Now here is a new thing: as said above, the backend can also deal with ignored files and external root directories. In fact, the main reason why I started writing a new backend was exactly because the generic functions could not be extended to include other elements in additions to the default values.

For reference, the VC-based backend uses the relative VCS (git, hg, etc.) to create a list of ignored files and a special function to list the external roots.

Because we are basing the projects on Makefiles only, we can't do like the VC backend, at least for ignored files, so we'll have to make do with something else. What we'll do is to save within the project instance the list of patterns to ignore and the list of external roots.

Initially, I wanted to use dir-local variables to perform this task, but unfortunately I met a couple of bugs I could not resolve, so for the time being we'll make due with an optional file called .project, where each pattern or directory is on a single line and is prefixed by : (a colon) and if the colon is also prefixed by # (a hash), then the pattern or directory will be placed in the list of ignored files. Implementing reading the list of ignored files from dir-locals-file is left as an excercise for the reader.

      (let ((igns nil) (extr nil) (dotfile (concat dominating ".project")))
        (when (and (file-exists-p dotfile) (file-readable-p dotfile))
	  (let ((linep t)
		(line ""))
	    (with-temp-buffer
	      (insert-file-contents-literally (concat dominating ".project"))
	      (goto-char (point-min))
	      (while linep
		(setq line (buffer-substring-no-properties
			    (line-beginning-position)
			    (line-end-position)))
		(let ((split (split-string line ":")))
		  (when (= 2 (length split))
		    (if (string= (car split) "#")
			(setq igns (cons (car (cdr split)) igns))
		      (setq extr (cons (car (cdr split)) extr)))))
		(setq linep (= 0 (forward-line 1)))))))

Now that we have our lists, we can finally return the project instance:

        (list 'makefile dominating igns extr)))))

The list of ignored patterns is the third element and the list of external roots the fourth element of the list.

Now that our instance is ready, we can specialize the remaining methods:

(cl-defmethod project-external-roots ((project (head makefile)))
  (car (cdr (cdr project))))

(cl-defmethod project-ignores ((project (head makefile)) _dir)
  (append (car (cdr project)) grep-find-ignored-files))

The grep-find-ignored-files variable contains some common patterns, like *~ or *.o, which are normally ignored in most circumstances, essentially giving us a default list of patterns in case the user does not create this “.project” file (or equivalent.)

This backend does not specialize project-files, but that's ok. Even though the documentation warns us that the generic function will get slower the more files the project has, we really can't do any better: it will use the “find” tool to scan the filesystem, using the list of patterns returned by project-ignores to exclude the files matching those patterns.

Unlike the VC-based backend, this Makefile-based project can't really use tools operating on data formatted in a particular way like VCSs do, so the only way to make it faster would be to use a tool faster than “find”.

The final step to make it all work is to place this call somewhere, like the init file:

(add-hook 'project-find-functions #'project-makefile-try t)
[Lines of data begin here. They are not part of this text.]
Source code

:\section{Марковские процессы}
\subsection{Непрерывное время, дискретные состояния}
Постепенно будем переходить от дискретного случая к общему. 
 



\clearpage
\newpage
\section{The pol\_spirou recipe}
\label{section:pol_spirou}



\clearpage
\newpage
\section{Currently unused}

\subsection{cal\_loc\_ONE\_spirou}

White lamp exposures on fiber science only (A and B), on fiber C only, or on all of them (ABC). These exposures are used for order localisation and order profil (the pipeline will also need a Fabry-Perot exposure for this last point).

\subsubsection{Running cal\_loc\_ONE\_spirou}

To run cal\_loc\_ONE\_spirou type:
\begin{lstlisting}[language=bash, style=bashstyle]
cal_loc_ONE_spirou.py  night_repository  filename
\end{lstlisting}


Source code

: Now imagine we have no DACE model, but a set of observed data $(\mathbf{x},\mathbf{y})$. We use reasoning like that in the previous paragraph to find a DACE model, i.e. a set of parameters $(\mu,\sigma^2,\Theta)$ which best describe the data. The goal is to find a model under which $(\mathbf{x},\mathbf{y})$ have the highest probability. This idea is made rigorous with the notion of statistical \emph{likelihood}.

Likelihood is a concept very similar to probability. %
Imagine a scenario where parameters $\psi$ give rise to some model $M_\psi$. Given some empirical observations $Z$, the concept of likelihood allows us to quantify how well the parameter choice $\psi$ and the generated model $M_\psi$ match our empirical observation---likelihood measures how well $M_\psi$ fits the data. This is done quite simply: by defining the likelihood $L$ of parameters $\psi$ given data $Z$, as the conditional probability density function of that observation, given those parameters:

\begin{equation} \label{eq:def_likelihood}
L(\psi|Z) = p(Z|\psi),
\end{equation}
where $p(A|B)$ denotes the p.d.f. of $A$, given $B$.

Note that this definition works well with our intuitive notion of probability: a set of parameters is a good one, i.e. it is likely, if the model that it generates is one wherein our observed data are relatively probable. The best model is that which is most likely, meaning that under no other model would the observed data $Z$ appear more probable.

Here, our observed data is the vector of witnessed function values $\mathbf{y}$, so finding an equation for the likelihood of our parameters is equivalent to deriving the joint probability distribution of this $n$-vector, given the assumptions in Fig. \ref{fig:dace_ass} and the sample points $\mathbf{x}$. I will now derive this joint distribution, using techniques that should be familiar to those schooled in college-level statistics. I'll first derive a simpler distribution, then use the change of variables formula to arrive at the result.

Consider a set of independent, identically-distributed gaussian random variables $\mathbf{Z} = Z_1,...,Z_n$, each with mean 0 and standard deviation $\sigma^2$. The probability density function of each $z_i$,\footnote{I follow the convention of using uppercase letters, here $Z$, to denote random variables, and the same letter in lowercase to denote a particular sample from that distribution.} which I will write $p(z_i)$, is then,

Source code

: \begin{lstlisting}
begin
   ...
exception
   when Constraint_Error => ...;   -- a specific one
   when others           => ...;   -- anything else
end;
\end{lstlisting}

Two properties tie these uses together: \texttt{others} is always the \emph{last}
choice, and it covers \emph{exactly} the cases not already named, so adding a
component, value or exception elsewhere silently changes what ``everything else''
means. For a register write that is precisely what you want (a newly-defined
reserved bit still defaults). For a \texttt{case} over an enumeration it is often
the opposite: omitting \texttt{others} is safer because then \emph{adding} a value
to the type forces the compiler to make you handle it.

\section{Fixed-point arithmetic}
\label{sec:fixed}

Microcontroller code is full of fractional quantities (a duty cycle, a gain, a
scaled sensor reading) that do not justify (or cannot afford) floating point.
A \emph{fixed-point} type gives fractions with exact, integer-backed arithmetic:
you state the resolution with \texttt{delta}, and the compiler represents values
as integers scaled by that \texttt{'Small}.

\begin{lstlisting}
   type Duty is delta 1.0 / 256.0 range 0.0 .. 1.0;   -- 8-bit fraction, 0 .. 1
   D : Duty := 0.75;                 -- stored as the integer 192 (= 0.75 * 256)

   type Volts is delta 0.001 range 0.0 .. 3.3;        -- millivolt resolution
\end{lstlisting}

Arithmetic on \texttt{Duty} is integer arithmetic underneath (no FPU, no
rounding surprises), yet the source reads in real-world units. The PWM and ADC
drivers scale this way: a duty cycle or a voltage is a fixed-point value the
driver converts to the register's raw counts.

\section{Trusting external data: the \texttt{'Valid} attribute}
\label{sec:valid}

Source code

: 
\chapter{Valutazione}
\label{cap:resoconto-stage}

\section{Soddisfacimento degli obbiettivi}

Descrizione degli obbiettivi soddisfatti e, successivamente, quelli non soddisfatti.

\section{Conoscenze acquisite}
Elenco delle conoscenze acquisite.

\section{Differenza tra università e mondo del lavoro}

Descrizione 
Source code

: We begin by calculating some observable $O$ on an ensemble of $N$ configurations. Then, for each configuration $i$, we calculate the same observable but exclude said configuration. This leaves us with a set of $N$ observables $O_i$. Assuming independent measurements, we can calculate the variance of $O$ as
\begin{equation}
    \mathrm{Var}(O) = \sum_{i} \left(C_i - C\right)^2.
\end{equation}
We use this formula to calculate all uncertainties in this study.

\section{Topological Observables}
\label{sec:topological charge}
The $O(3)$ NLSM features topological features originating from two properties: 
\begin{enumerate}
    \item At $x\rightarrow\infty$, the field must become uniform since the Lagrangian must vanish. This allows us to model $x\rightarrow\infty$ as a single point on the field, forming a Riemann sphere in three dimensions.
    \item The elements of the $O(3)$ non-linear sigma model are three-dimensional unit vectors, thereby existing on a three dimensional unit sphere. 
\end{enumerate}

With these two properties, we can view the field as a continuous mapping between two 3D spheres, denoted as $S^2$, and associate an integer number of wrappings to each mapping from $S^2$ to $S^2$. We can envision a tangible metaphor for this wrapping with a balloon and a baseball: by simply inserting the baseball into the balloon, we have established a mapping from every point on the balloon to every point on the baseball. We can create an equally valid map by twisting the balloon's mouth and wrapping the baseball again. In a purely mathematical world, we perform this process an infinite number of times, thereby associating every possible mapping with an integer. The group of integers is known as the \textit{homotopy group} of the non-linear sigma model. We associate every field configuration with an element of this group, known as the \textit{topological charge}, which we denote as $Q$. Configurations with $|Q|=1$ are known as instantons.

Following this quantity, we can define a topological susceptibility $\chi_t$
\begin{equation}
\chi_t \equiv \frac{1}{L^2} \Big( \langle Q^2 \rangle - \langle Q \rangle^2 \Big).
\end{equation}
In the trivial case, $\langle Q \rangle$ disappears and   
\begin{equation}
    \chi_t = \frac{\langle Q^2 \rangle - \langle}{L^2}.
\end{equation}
You should strive to keep the default VC-based backend first, as this Makefile-based instance will conflict in some cases, giving you undesirable results.

Conclusion

All in all, extending project.el is trivial and the only thing lacking is a broader user-facing API, but that's something that will eventually come to be the more people use it.

On the other hand, repeating what I said earlier, thanks to the fact that VCSs are everywhere, there's not really a need to write new backend but rather it would be more useful to write extensions to Emacs's VC package instead.